But what is less known, is that Emma’s chance to speak came by chance. As Mr Foster explains.
JEFF: Emma, told me after the fact that, like, it was sort of, you know, just a random like, hey, you want to come and speak just like, sure, I’ll speak kind of asking around like, hey, you know, you seem like you’re articulate. You got friends that sound like you. Yeah.
AMANDA: And because she was the kind of person who would put a hand, correct?
JEFF: Yes. She became a leader. Yeah.
So was so again. It was it was. It was I know David gave a speech and I am I gave a speech and a Ryan gave a speech. And Delaney gave a speech to the NRA a couple of days. Those are the four big ones that sort of mushroomed into the end of the crew.
HOST: Emma and the others stepped forward because they were organised.
The moment itself created a sense of duty. But that call was answered by a particular group of students. Those leading the way were the students who had joined the group at Cameron’s house. Between those students there was trust, people were helping each other, students had each other’s back. It was from that group – rather than the broader student population – that a smaller group of students became national leaders.
HOST: By the Sunday, the movement – all of 5 days old – had pivoted. It had achieved global attention, and was now moving to make a political intervention.
Long term – well long term relative to the work done so far – that is – long term in just under 6 weeks, the plan was to hold a March on Washington. They had a name – March for Our Lives, and some key demands around tighter background checks, limits and delays on gun sales, raising the age for gun ownership – all which spoke to the specific circumstance of the Parkland’s shooting.
There was a plea to take a little time here. There was a need for families to grieve. For funerals to occur.

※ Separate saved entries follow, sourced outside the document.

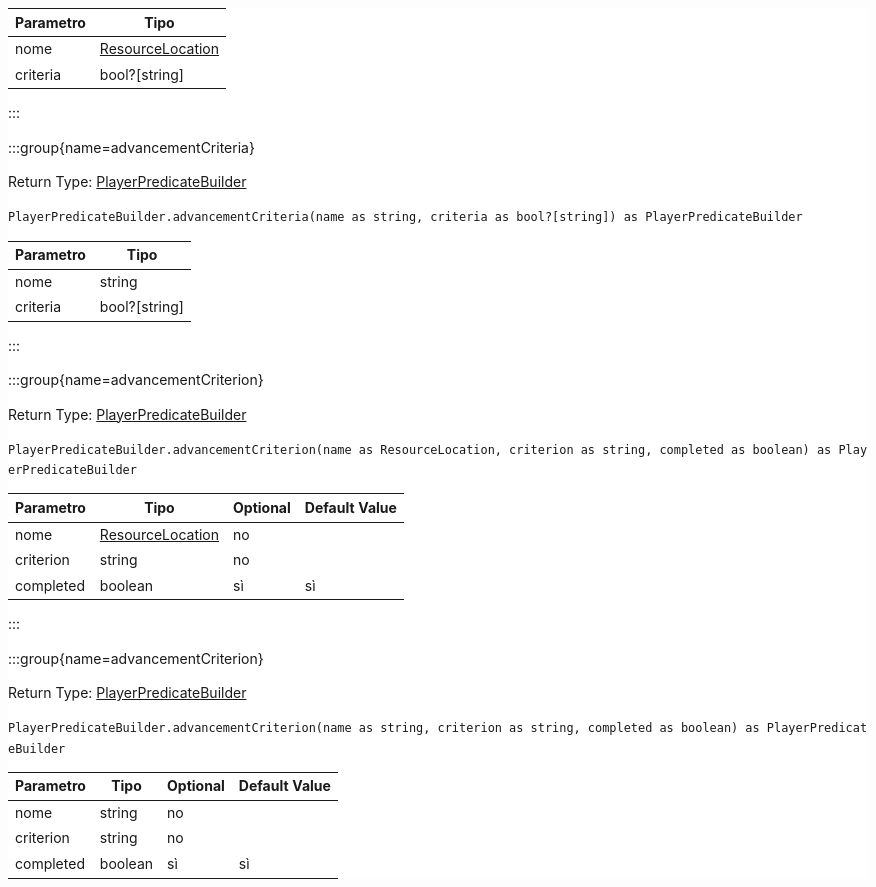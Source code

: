 | Parametro | Tipo                                                       |
| --------- | ---------------------------------------------------------- |
| nome      | [ResourceLocation](/vanilla/api/resource/ResourceLocation) |
| criteria  | bool?[string]                                              |


:::

:::group{name=advancementCriteria}

Return Type: [PlayerPredicateBuilder](/vanilla/api/predicate/builder/PlayerPredicateBuilder)

```zenscript
PlayerPredicateBuilder.advancementCriteria(name as string, criteria as bool?[string]) as PlayerPredicateBuilder
```

| Parametro | Tipo          |
| --------- | ------------- |
| nome      | string        |
| criteria  | bool?[string] |


:::

:::group{name=advancementCriterion}

Return Type: [PlayerPredicateBuilder](/vanilla/api/predicate/builder/PlayerPredicateBuilder)

```zenscript
PlayerPredicateBuilder.advancementCriterion(name as ResourceLocation, criterion as string, completed as boolean) as PlayerPredicateBuilder
```

| Parametro | Tipo                                                       | Optional | Default Value |
| --------- | ---------------------------------------------------------- | -------- | ------------- |
| nome      | [ResourceLocation](/vanilla/api/resource/ResourceLocation) | no       |               |
| criterion | string                                                     | no       |               |
| completed | boolean                                                    | sì       | sì            |


:::

:::group{name=advancementCriterion}

Return Type: [PlayerPredicateBuilder](/vanilla/api/predicate/builder/PlayerPredicateBuilder)

```zenscript
PlayerPredicateBuilder.advancementCriterion(name as string, criterion as string, completed as boolean) as PlayerPredicateBuilder
```

| Parametro | Tipo    | Optional | Default Value |
| --------- | ------- | -------- | ------------- |
| nome      | string  | no       |               |
| criterion | string  | no       |               |
| completed | boolean | sì       | sì            |
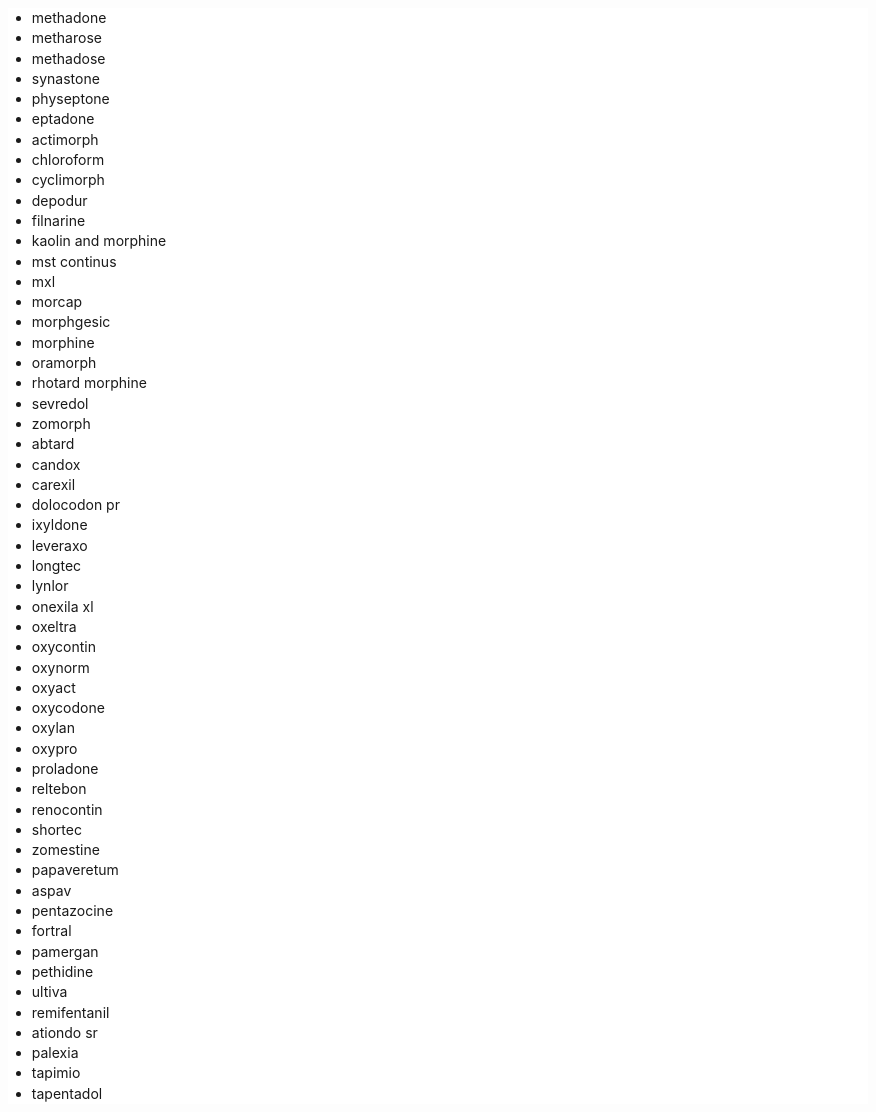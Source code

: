 - methadone
- metharose
- methadose
- synastone
- physeptone
- eptadone
- actimorph
- chloroform
- cyclimorph
- depodur
- filnarine
- kaolin and morphine
- mst continus
- mxl
- morcap
- morphgesic
- morphine
- oramorph
- rhotard morphine
- sevredol
- zomorph
- abtard
- candox
- carexil
- dolocodon pr
- ixyldone
- leveraxo
- longtec
- lynlor
- onexila xl
- oxeltra
- oxycontin
- oxynorm
- oxyact
- oxycodone
- oxylan
- oxypro
- proladone
- reltebon
- renocontin
- shortec
- zomestine
- papaveretum
- aspav
- pentazocine
- fortral
- pamergan
- pethidine
- ultiva
- remifentanil
- ationdo sr
- palexia
- tapimio
- tapentadol
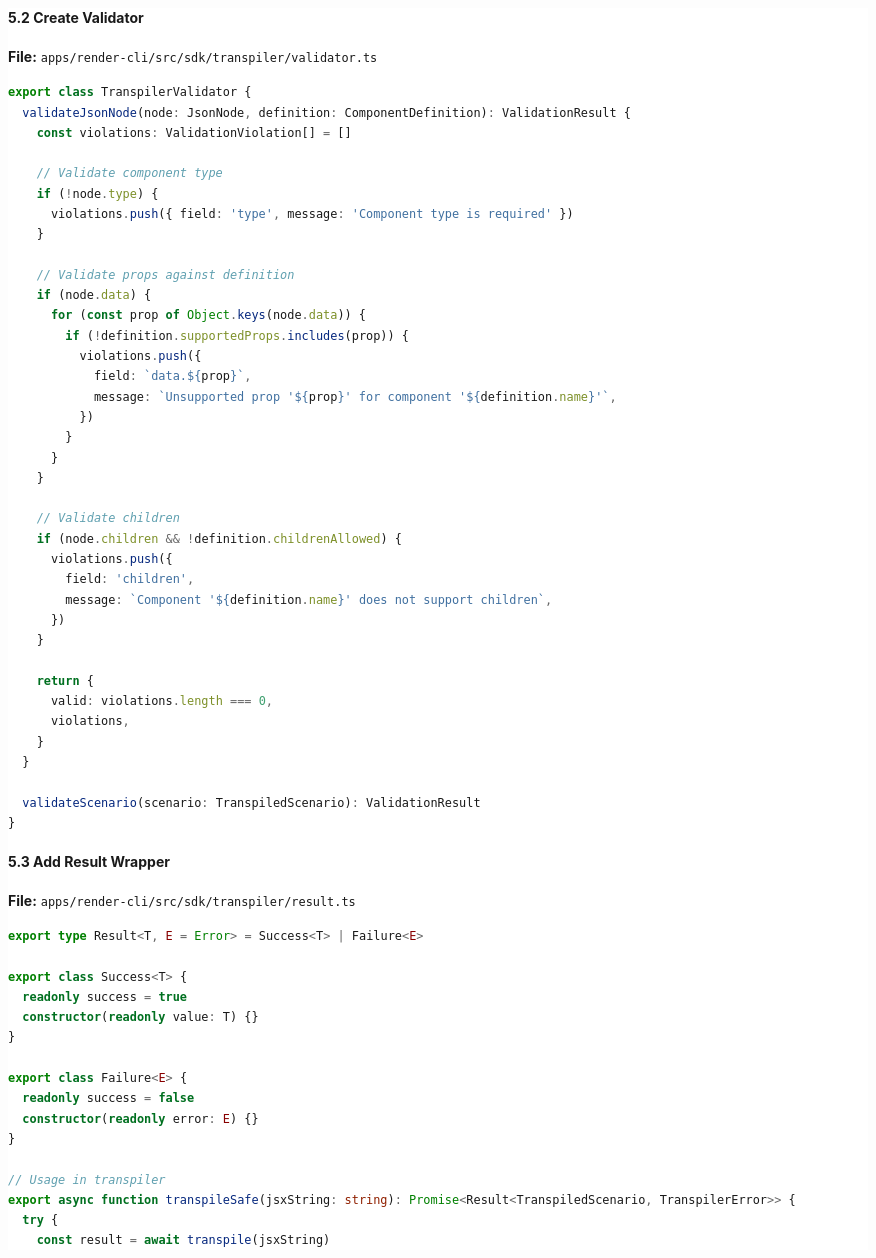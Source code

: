 #### 5.2 Create Validator

**File:** `apps/render-cli/src/sdk/transpiler/validator.ts`

```typescript
export class TranspilerValidator {
  validateJsonNode(node: JsonNode, definition: ComponentDefinition): ValidationResult {
    const violations: ValidationViolation[] = []

    // Validate component type
    if (!node.type) {
      violations.push({ field: 'type', message: 'Component type is required' })
    }

    // Validate props against definition
    if (node.data) {
      for (const prop of Object.keys(node.data)) {
        if (!definition.supportedProps.includes(prop)) {
          violations.push({
            field: `data.${prop}`,
            message: `Unsupported prop '${prop}' for component '${definition.name}'`,
          })
        }
      }
    }

    // Validate children
    if (node.children && !definition.childrenAllowed) {
      violations.push({
        field: 'children',
        message: `Component '${definition.name}' does not support children`,
      })
    }

    return {
      valid: violations.length === 0,
      violations,
    }
  }

  validateScenario(scenario: TranspiledScenario): ValidationResult
}
```

#### 5.3 Add Result Wrapper

**File:** `apps/render-cli/src/sdk/transpiler/result.ts`

```typescript
export type Result<T, E = Error> = Success<T> | Failure<E>

export class Success<T> {
  readonly success = true
  constructor(readonly value: T) {}
}

export class Failure<E> {
  readonly success = false
  constructor(readonly error: E) {}
}

// Usage in transpiler
export async function transpileSafe(jsxString: string): Promise<Result<TranspiledScenario, TranspilerError>> {
  try {
    const result = await transpile(jsxString)
```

At the same time, for those who wanted to do more – students – and some parents who had lost children – zeroed in on political decision makers. The first target was the Florida State House in Tallahassee less than a week after Emma’s speech. Their plan was clear.
JEFF: We’re going to planning on in Tallahassee with the sessions about that. And that’s our … state governments. And we want to try to get them to pass a law in these next couple days. And we’re gonna bring numbers up there. And we need some adults.
HOST: While the students and adults were clear that this political movement was a student campaign – students became clear that they would need some help. And who could be more helpful on a political lobbying trip than their government teacher Mr Foster?
JEFF: I said I need to be on this trip. I mean, this is you know, this is what I teach. This is what I know. I need to escort these kids up to Tallahassee to see if we can, you know, make immediate change in our state government.
HOST: It was a road trip with a political twist.
JEFF: I was in my wife’s minivan. It’s Army Navy I took seven kids up in my car. And on the way up, it was incredible. Like they had their computers in there or their wife. I was working. They had their earpieces in. They were doing interviews around the world. They were talking to legislators. They were in between. We were singing songs from Hamilton and Ed Sheeran. But I mean, I mean, they were literally, it was like a little moving office on the way up.
HOST: In all, over 100 students had made the trip. Jaclyn Corin had done much of the planning. There was a demonstration and a bunch of lobby meetings planned.
In this moment Jeff knew he needed to mark out the space between him, as an adult supporter and the students. The students had already begun to differentiate their voice from the voice of adults and politicians. David Hogg said this to CNN the day after the shooting.
DAVID HOGG:
0.36 – 045
“We’re children, you are the adults. You need to take some action and play a role. Overcome your politics and get something done.
HOST: Jeff could see that the authority of the students’ voices came from their ability to distinguish themselves from the adults who had failed them.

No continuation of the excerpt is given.